Cherry blossoms
Since Jenn and I became members, we’ve been spending a lot more time at the Brooklyn Botanic Garden. A couple of weeks ago, the trees on the Cherry Esplanade were bare. Last weekend, the branches were covered with tight red buds, while several cherry trees near the Japanese pond were already blossoming. And now, the BBG’s nifty CherryWatch Blossom Status Map indicates that the esplanade should be pretty spectacular.
The Sakura Matsuri cherry blossom festival is this coming weekend. But take note that the grass police won’t let you sit on the grass anywhere but on the Cherry Esplanade—and they won’t let you spread out a towel or blanket even there. (Does sitting on a towel or blanket hurt the grass any more than sitting on it without? Seems doubtful.)

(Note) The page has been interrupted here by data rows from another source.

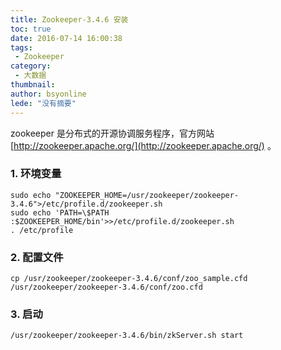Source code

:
 ```yaml
---
title: Zookeeper-3.4.6 安装
toc: true
date: 2016-07-14 16:00:38
tags:
 - Zookeeper
category: 
 - 大数据
thumbnail: 
author: bsyonline
lede: "没有摘要"
---
```


zookeeper 是分布式的开源协调服务程序，官方网站 [http://zookeeper.apache.org/](http://zookeeper.apache.org/) 。

### 1. 环境变量
```
sudo echo "ZOOKEEPER_HOME=/usr/zookeeper/zookeeper-3.4.6">/etc/profile.d/zookeeper.sh
sudo echo 'PATH=\$PATH :$ZOOKEEPER_HOME/bin'>>/etc/profile.d/zookeeper.sh
. /etc/profile
```
### 2. 配置文件
```
cp /usr/zookeeper/zookeeper-3.4.6/conf/zoo_sample.cfd /usr/zookeeper/zookeeper-3.4.6/conf/zoo.cfd
```
### 3. 启动
```
/usr/zookeeper/zookeeper-3.4.6/bin/zkServer.sh start
```
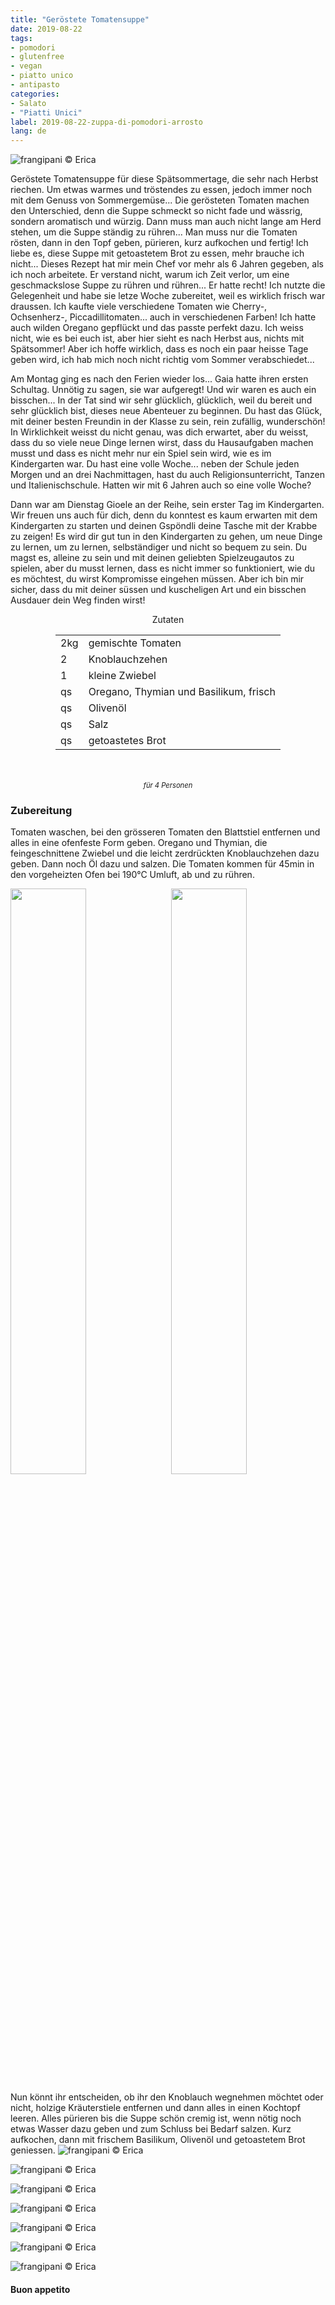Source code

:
 ```yaml
---
title: "Geröstete Tomatensuppe"
date: 2019-08-22
tags:
- pomodori
- glutenfree
- vegan
- piatto unico
- antipasto
categories:
- Salato
- "Piatti Unici"
label: 2019-08-22-zuppa-di-pomodori-arrosto
lang: de 
---
```

![](../2019-08-22-zuppa-di-pomodori-arrosto/header.jpeg "frangipani © Erica")

Geröstete Tomatensuppe für diese Spätsommertage, die sehr nach Herbst riechen. Um etwas warmes und tröstendes zu essen, jedoch immer noch mit dem Genuss von Sommergemüse... Die gerösteten Tomaten machen den Unterschied, denn die Suppe schmeckt so nicht fade und wässrig, sondern aromatisch und würzig. Dann muss man auch nicht lange am Herd stehen, um die Suppe ständig zu rühren... Man muss nur die Tomaten rösten, dann in den Topf geben, pürieren, kurz aufkochen und fertig! Ich liebe es, diese Suppe mit getoastetem Brot zu essen, mehr brauche ich nicht... Dieses Rezept hat mir mein Chef vor mehr als 6 Jahren gegeben, als ich noch arbeitete. Er verstand nicht, warum ich Zeit verlor, um eine geschmackslose Suppe zu rühren und rühren... Er hatte recht! Ich nutzte die Gelegenheit und habe sie letze Woche zubereitet, weil es wirklich frisch war draussen. Ich kaufte viele verschiedene Tomaten wie Cherry-, Ochsenherz-, Piccadillitomaten... auch in verschiedenen Farben! Ich hatte auch wilden Oregano gepflückt und das passte perfekt dazu. Ich weiss nicht, wie es bei euch ist, aber hier sieht es nach Herbst aus, nichts mit Spätsommer! Aber ich hoffe wirklich, dass es noch ein paar heisse Tage geben wird, ich hab mich noch nicht richtig vom Sommer verabschiedet...

Am Montag ging es nach den Ferien wieder los... Gaia hatte ihren ersten Schultag. Unnötig zu sagen, sie war aufgeregt! Und wir waren es auch ein bisschen... In der Tat sind wir sehr glücklich, glücklich, weil du bereit und sehr glücklich bist, dieses neue Abenteuer zu beginnen. Du hast das Glück, mit deiner besten Freundin in der Klasse zu sein, rein zufällig, wunderschön! In Wirklichkeit weisst du nicht genau, was dich erwartet, aber du weisst, dass du so viele neue Dinge lernen wirst, dass du Hausaufgaben machen musst und dass es nicht mehr nur ein Spiel sein wird, wie es im Kindergarten war. Du hast eine volle Woche... neben der Schule jeden Morgen und an drei Nachmittagen, hast du auch Religionsunterricht, Tanzen und Italienischschule. Hatten wir mit 6 Jahren auch so eine volle Woche?

Dann war am Dienstag Gioele an der Reihe, sein erster Tag im Kindergarten.
Wir freuen uns auch für dich, denn du konntest es kaum erwarten mit dem Kindergarten zu starten und deinen Gspöndli deine Tasche mit der Krabbe zu zeigen! Es wird dir gut tun in den Kindergarten zu gehen, um neue Dinge zu lernen, um zu lernen, selbständiger und nicht so bequem zu sein. Du magst es, alleine zu sein und mit deinen geliebten Spielzeugautos zu spielen, aber du musst lernen, dass es nicht immer so funktioniert, wie du es möchtest, du wirst Kompromisse eingehen müssen. Aber ich bin mir sicher, dass du mit deiner süssen und kuscheligen Art und ein bisschen Ausdauer dein Weg finden wirst!

<div id="wrapper" style="text-align: center">
  <div id="yourdiv" style="display: inline-block;">
    <div class="ingredients">
      <div class="ingredients-title">Zutaten</div>
      <table>
        <tbody>
          <tr>
            <td>2kg</td>
            <td>gemischte Tomaten</td>
          </tr>
          <tr>
            <td>2</td>
            <td>Knoblauchzehen</td>
          </tr>
          <tr>
            <td>1</td>
            <td>kleine Zwiebel</td>
          </tr>
          <tr>
            <td>qs</td>
            <td>Oregano, Thymian und Basilikum, frisch</td>
          </tr>
          <tr>
            <td>qs</td>
            <td>Olivenöl</td>
          </tr>
          <tr>
            <td>qs</td>
            <td>Salz</td>
          </tr>
          <tr>
            <td>qs</td>
            <td>getoastetes Brot</td>       
          </tr>
        </tbody>
      </table>
      <br></br>
      <i class="pull-right" style="font-size: 80%;">für 4 Personen</i>
    </div>
  </div>
</div>


<h3>
	<font color="grey">
		<i class="fa fa-cogs"></i>
	</font> Zubereitung
</h3>

Tomaten waschen, bei den grösseren Tomaten den Blattstiel entfernen und alles in eine ofenfeste Form geben. Oregano und Thymian, die feingeschnittene Zwiebel und die leicht zerdrückten Knoblauchzehen dazu geben. Dann noch Öl dazu und salzen. Die Tomaten kommen für 45min in den vorgeheizten Ofen bei 190°C Umluft, ab und zu rühren.
<p>
  <div style="width: 100%; margin-bottom: 0">
    <img style="float: left; width: 49%; margin-right: 1%" src="../2019-08-22-zuppa-di-pomodori-arrosto/pomodori.jpeg" alt="" title="frangipani © Erica" />
    <img style="float: left; width: 49%; margin-left: 1%" src="../2019-08-22-zuppa-di-pomodori-arrosto/teglia.jpeg" alt="" title="frangipani © Erica" />
    <div style="clear: both"></div>
  </div>
</p>

Nun könnt ihr entscheiden, ob ihr den Knoblauch wegnehmen möchtet oder nicht, holzige Kräuterstiele entfernen und dann alles in einen Kochtopf leeren. Alles pürieren bis die Suppe schön cremig ist, wenn nötig noch etwas Wasser dazu geben und zum Schluss bei Bedarf salzen. Kurz aufkochen, dann mit frischem Basilikum, Olivenöl und getoastetem Brot geniessen.
![](../2019-08-22-zuppa-di-pomodori-arrosto/risultato1.jpeg "frangipani © Erica")

![](../2019-08-22-zuppa-di-pomodori-arrosto/risultato2.jpeg "frangipani © Erica")

![](../2019-08-22-zuppa-di-pomodori-arrosto/risultato3.jpeg "frangipani © Erica")

![](../2019-08-22-zuppa-di-pomodori-arrosto/risultato4.jpeg "frangipani © Erica")

![](../2019-08-22-zuppa-di-pomodori-arrosto/risultato5.jpeg "frangipani © Erica")

![](../2019-08-22-zuppa-di-pomodori-arrosto/risultato6.jpeg "frangipani © Erica")

![](../2019-08-22-zuppa-di-pomodori-arrosto/risultato7.jpeg "frangipani © Erica")

<h4>Buon appetito
  <font color="red">
    <i class="fa fa-smile-o"></i>
  </font>
</h4>
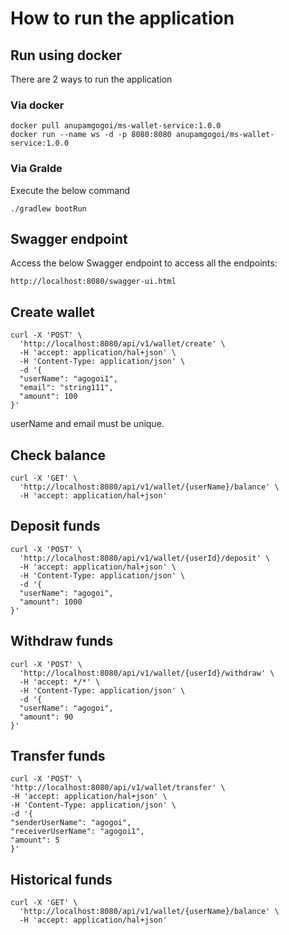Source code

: # How to run the application

## Run using docker
There are 2 ways to run the application

### Via docker
```
docker pull anupamgogoi/ms-wallet-service:1.0.0
docker run --name ws -d -p 8080:8080 anupamgogoi/ms-wallet-service:1.0.0
```

### Via Gralde
Execute the below command
```
./gradlew bootRun

```

## Swagger endpoint
Access the below Swagger endpoint to access all the endpoints:
```
http://localhost:8080/swagger-ui.html
```

## Create wallet
```
curl -X 'POST' \
  'http://localhost:8080/api/v1/wallet/create' \
  -H 'accept: application/hal+json' \
  -H 'Content-Type: application/json' \
  -d '{
  "userName": "agogoi1",
  "email": "string111",
  "amount": 100
}'
```
userName and email must be unique. 
## Check balance
```
curl -X 'GET' \
  'http://localhost:8080/api/v1/wallet/{userName}/balance' \
  -H 'accept: application/hal+json'
```

## Deposit funds
```
curl -X 'POST' \
  'http://localhost:8080/api/v1/wallet/{userId}/deposit' \
  -H 'accept: application/hal+json' \
  -H 'Content-Type: application/json' \
  -d '{
  "userName": "agogoi",
  "amount": 1000
}'
```

## Withdraw funds
```
curl -X 'POST' \
  'http://localhost:8080/api/v1/wallet/{userId}/withdraw' \
  -H 'accept: */*' \
  -H 'Content-Type: application/json' \
  -d '{
  "userName": "agogoi",
  "amount": 90
}'
```

## Transfer funds
```
curl -X 'POST' \
'http://localhost:8080/api/v1/wallet/transfer' \
-H 'accept: application/hal+json' \
-H 'Content-Type: application/json' \
-d '{
"senderUserName": "agogoi",
"receiverUserName": "agogoi1",
"amount": 5
}'
```

## Historical funds
```
curl -X 'GET' \
  'http://localhost:8080/api/v1/wallet/{userName}/balance' \
  -H 'accept: application/hal+json'
```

Margaret Drabble quits fiction
I was troubled to find out recently that Margaret Drabble has decided to stop writing novels, claiming that she is afraid of repeating herself as she grows older. The story was reported in the Guardian and in somewhat snarkier form in the Telegraph.
Margaret Drabble has been one of my favorite writers for many years, and I borrowed the title of one of her novels for this blog. Though I haven’t enjoyed her later novels as much as I did The Ice Age, The Realms of Gold, and the Radiant Way trilogy, it still bothers me to think that there won’t be any more. Maybe because all good things come to an end, and I don’t like to be reminded of it. Or maybe because it seems an illustration of how life—advancing age, her husband’s illness, the long unpleasantness between Drabble and her sister A.S. Byatt—triumphs over art. The undercurrent of melancholy has always been pretty strong in Drabble’s work, but she created some beautiful art from it.
At least there’s still her memoir The Pattern in the Carpet to read, as soon as it’s available in the States.
Interviewed by Laura
A few days ago I was pleased to hear from Laura Cococcia, who blogs at Laura Reviews, that she had enjoyed my book A Basket of Leaves. She is using it to help prepare for a trip to Ghana—one of the purposes I had hoped it would be used for. (I’d rather have bookstores shelve it in Travel than in Literary Criticism, which I think better suits the spirit if not the letter of the project.)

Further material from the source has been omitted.